2. More than that, I sometimes feel she does not appreciate my interests. Ex: I like certain foods, but she never gave me an impression that she even wants to join me for that. I also like visiting my hometown often since I enjoy being there. But she always would complain of going there.

3. I once had planned to go for a wedding way back when we were still dating and my wife (then fiancee) took it that I didnt want to spend time with her and almost made a big fuss out of it. 

4. Everytime, any of my friends called us for a party, she would often complain and act disinterested or even suggest I go alone. Her point was she has no common interests with them.
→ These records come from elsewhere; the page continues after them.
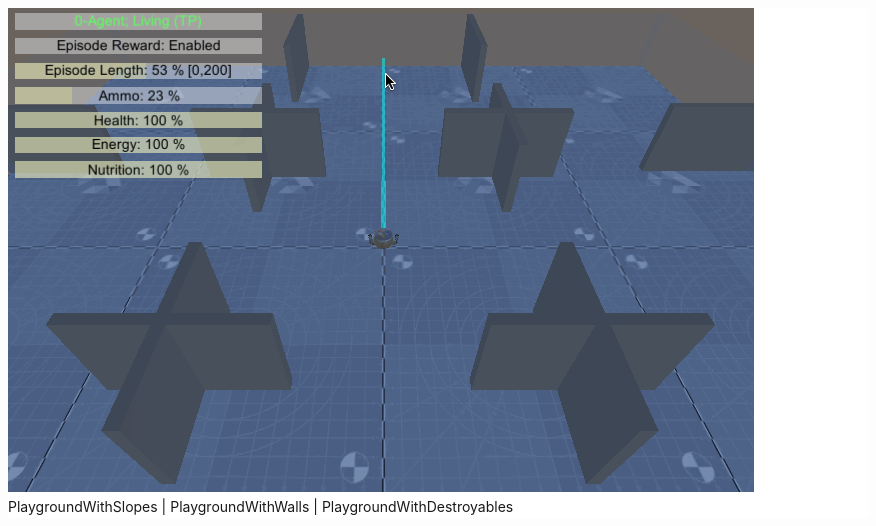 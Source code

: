 ![PlaygroundWithRooms](images/PlaygroundPrefabs/PlaygroundWithRooms.gif)
PlaygroundWithSlopes  |  PlaygroundWithWalls |  PlaygroundWithDestroyables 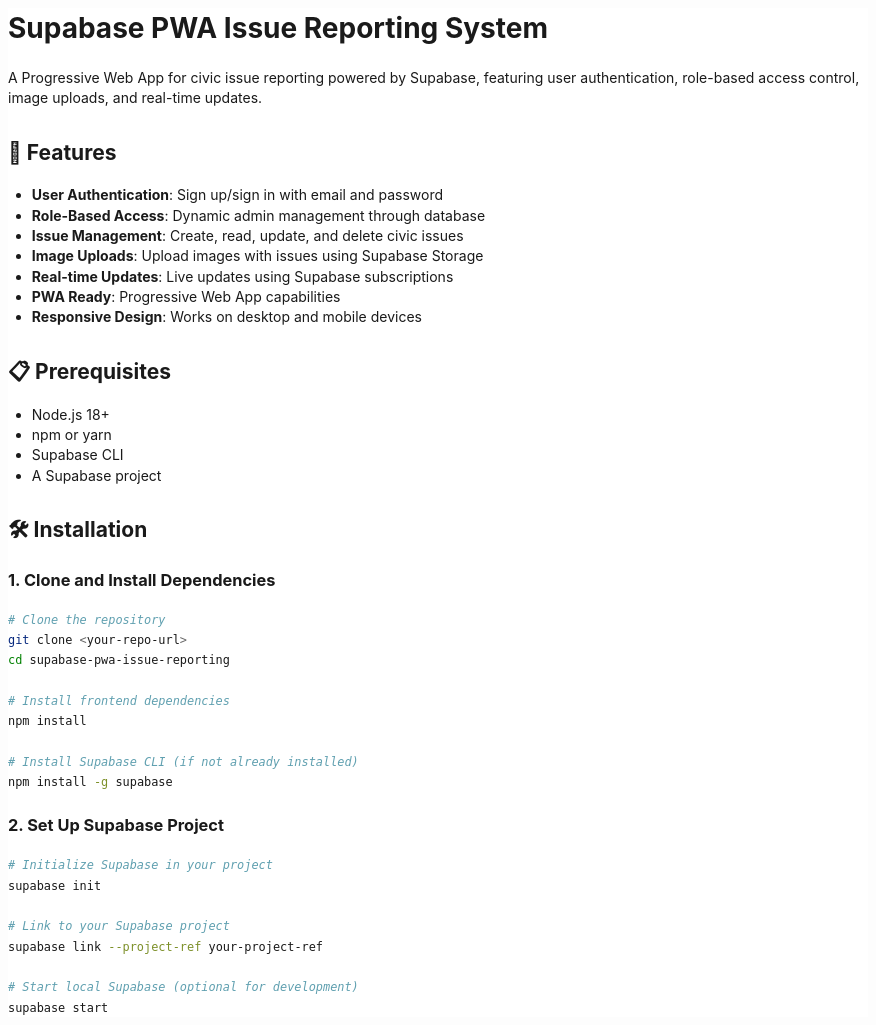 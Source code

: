 # Supabase PWA Issue Reporting System

A Progressive Web App for civic issue reporting powered by Supabase, featuring user authentication, role-based access control, image uploads, and real-time updates.

## 🚀 Features

- **User Authentication**: Sign up/sign in with email and password
- **Role-Based Access**: Dynamic admin management through database
- **Issue Management**: Create, read, update, and delete civic issues
- **Image Uploads**: Upload images with issues using Supabase Storage
- **Real-time Updates**: Live updates using Supabase subscriptions
- **PWA Ready**: Progressive Web App capabilities
- **Responsive Design**: Works on desktop and mobile devices

## 📋 Prerequisites

- Node.js 18+ 
- npm or yarn
- Supabase CLI
- A Supabase project

## 🛠️ Installation

### 1. Clone and Install Dependencies

```bash
# Clone the repository
git clone <your-repo-url>
cd supabase-pwa-issue-reporting

# Install frontend dependencies
npm install

# Install Supabase CLI (if not already installed)
npm install -g supabase
```

### 2. Set Up Supabase Project

```bash
# Initialize Supabase in your project
supabase init

# Link to your Supabase project
supabase link --project-ref your-project-ref

# Start local Supabase (optional for development)
supabase start
```
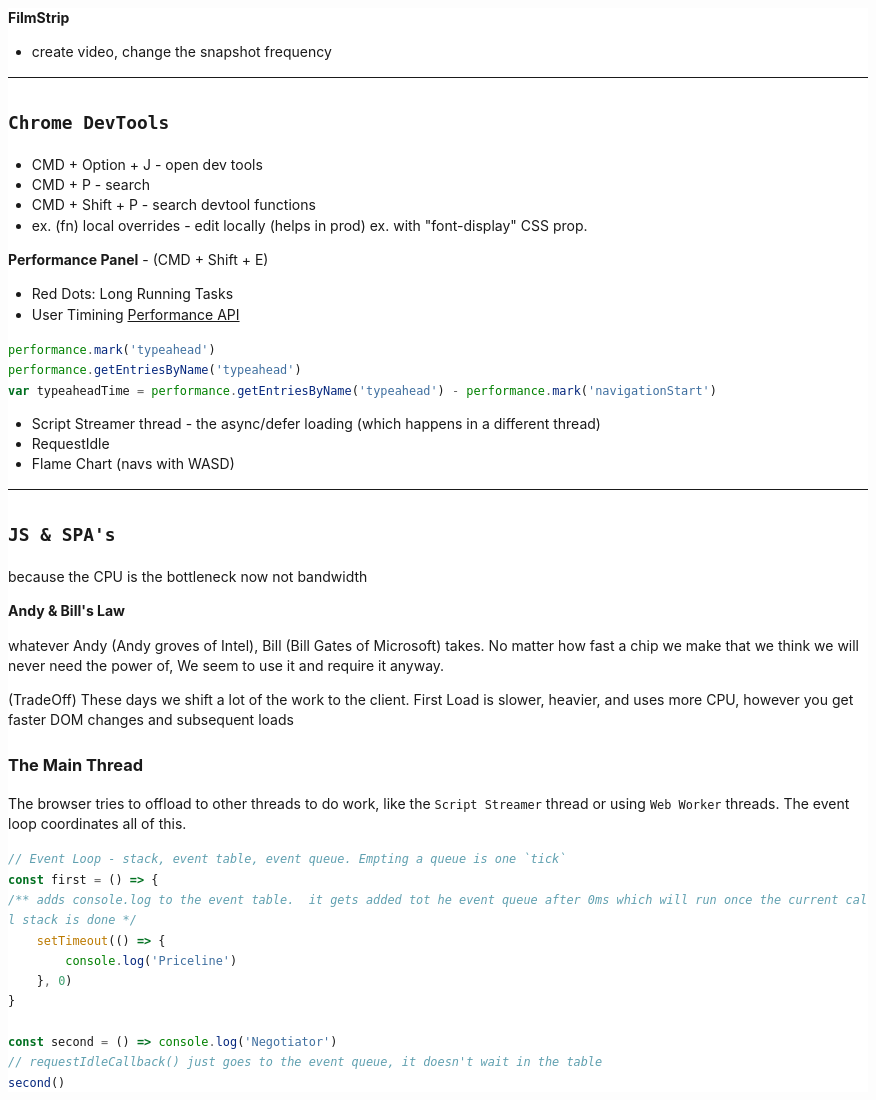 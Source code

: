 __FilmStrip__
- create video, change the snapshot frequency

----
## `Chrome DevTools`
- CMD + Option + J - open dev tools
- CMD + P - search
- CMD + Shift + P - search devtool functions
- ex. (fn) local overrides - edit locally (helps in prod) ex. with "font-display" CSS prop.

__Performance Panel__ - (CMD + Shift + E)
- Red Dots: Long Running Tasks
- User Timining [Performance API](https://developer.mozilla.org/en-US/docs/Web/API/Performance/timing)
```js
performance.mark('typeahead')
performance.getEntriesByName('typeahead')
var typeaheadTime = performance.getEntriesByName('typeahead') - performance.mark('navigationStart')
```

- Script Streamer thread - the async/defer loading (which happens in a different thread)
- RequestIdle
- Flame Chart (navs with WASD)

----

## `JS & SPA's`
because the CPU is the bottleneck now not bandwidth

__Andy & Bill's Law__

whatever Andy (Andy groves of Intel), Bill (Bill Gates of Microsoft) takes. No matter how fast a chip we make that we think we will never need the power of, We seem to use it and require it anyway.

(TradeOff) These days we shift a lot of the work to the client. First Load is slower, heavier, and uses more CPU, however you get faster DOM changes and subsequent loads

### The Main Thread
The browser tries to offload to other threads to do work, like the `Script Streamer` thread or using `Web Worker` threads.  The event loop coordinates all of this.

```js
// Event Loop - stack, event table, event queue. Empting a queue is one `tick`
const first = () => {
/** adds console.log to the event table.  it gets added tot he event queue after 0ms which will run once the current call stack is done */
    setTimeout(() => {
        console.log('Priceline')
    }, 0) 
}

const second = () => console.log('Negotiator')
// requestIdleCallback() just goes to the event queue, it doesn't wait in the table
second()
```
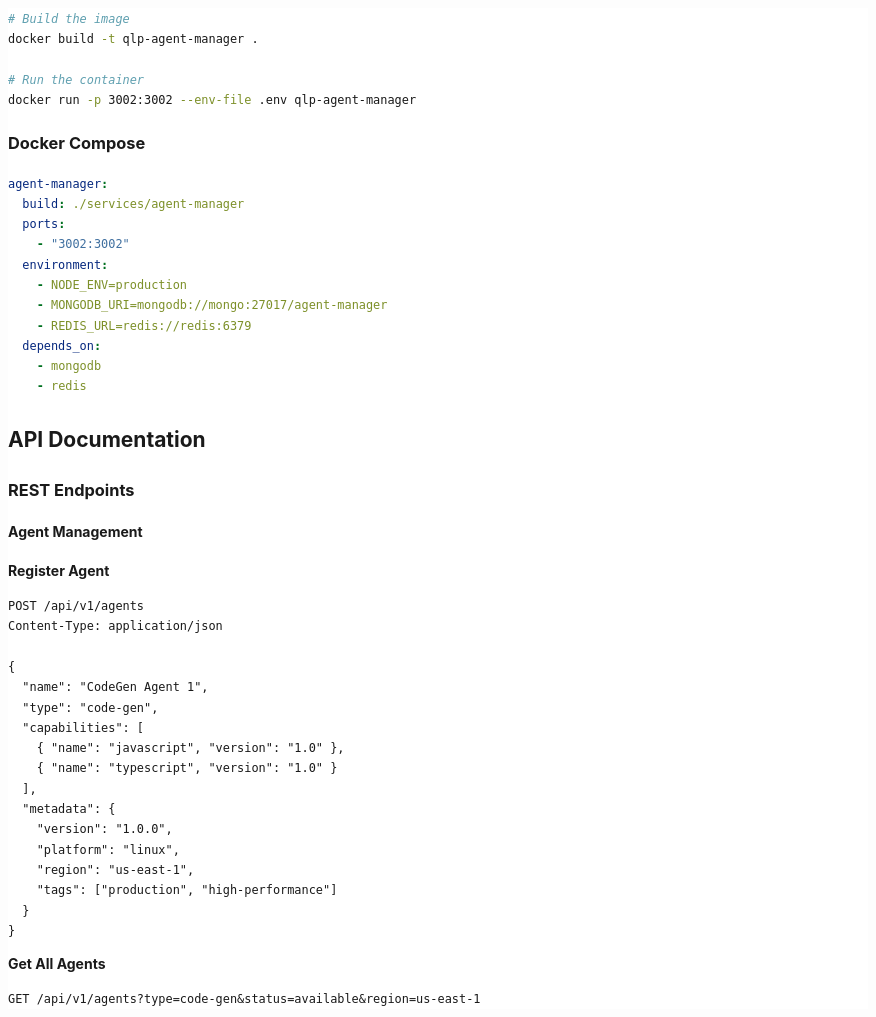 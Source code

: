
 ```bash
# Build the image
docker build -t qlp-agent-manager .

# Run the container
docker run -p 3002:3002 --env-file .env qlp-agent-manager
```

### Docker Compose

```yaml
agent-manager:
  build: ./services/agent-manager
  ports:
    - "3002:3002"
  environment:
    - NODE_ENV=production
    - MONGODB_URI=mongodb://mongo:27017/agent-manager
    - REDIS_URL=redis://redis:6379
  depends_on:
    - mongodb
    - redis
```

## API Documentation

### REST Endpoints

#### Agent Management

**Register Agent**
```http
POST /api/v1/agents
Content-Type: application/json

{
  "name": "CodeGen Agent 1",
  "type": "code-gen",
  "capabilities": [
    { "name": "javascript", "version": "1.0" },
    { "name": "typescript", "version": "1.0" }
  ],
  "metadata": {
    "version": "1.0.0",
    "platform": "linux",
    "region": "us-east-1",
    "tags": ["production", "high-performance"]
  }
}
```

**Get All Agents**
```http
GET /api/v1/agents?type=code-gen&status=available&region=us-east-1
```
5. More than that, I often feel a part of me has died after being with her - a part of me that had many friends and was very optimistic.

6. Many of these were things that came to me as gut instincts way back itself. But now, after a turn of events over the last 3-4 years, some of these things have become even more prominent.

7. One more disturbing thing: I used to have a female best friend way before I even met my wife. I even had a secret crush on her at one time. She is happily married though and I maintain a dignified relation with her. I certainly know my limits. But I am beginning to remember those days more and more often now and recollect how my best buddy always understood me and seemed to be there for me. (Note: I still wish the best for her and dont want to bug her too much. I know we were best friends but shes now happily married and I would never disturb her on that or even harbor such thoughts ever)

8. Last but not least, my wife is a wonderful human being and is a good person at heart. Even though I dont feel connected due to above reasons, I am worried about hurting her since she is a good person.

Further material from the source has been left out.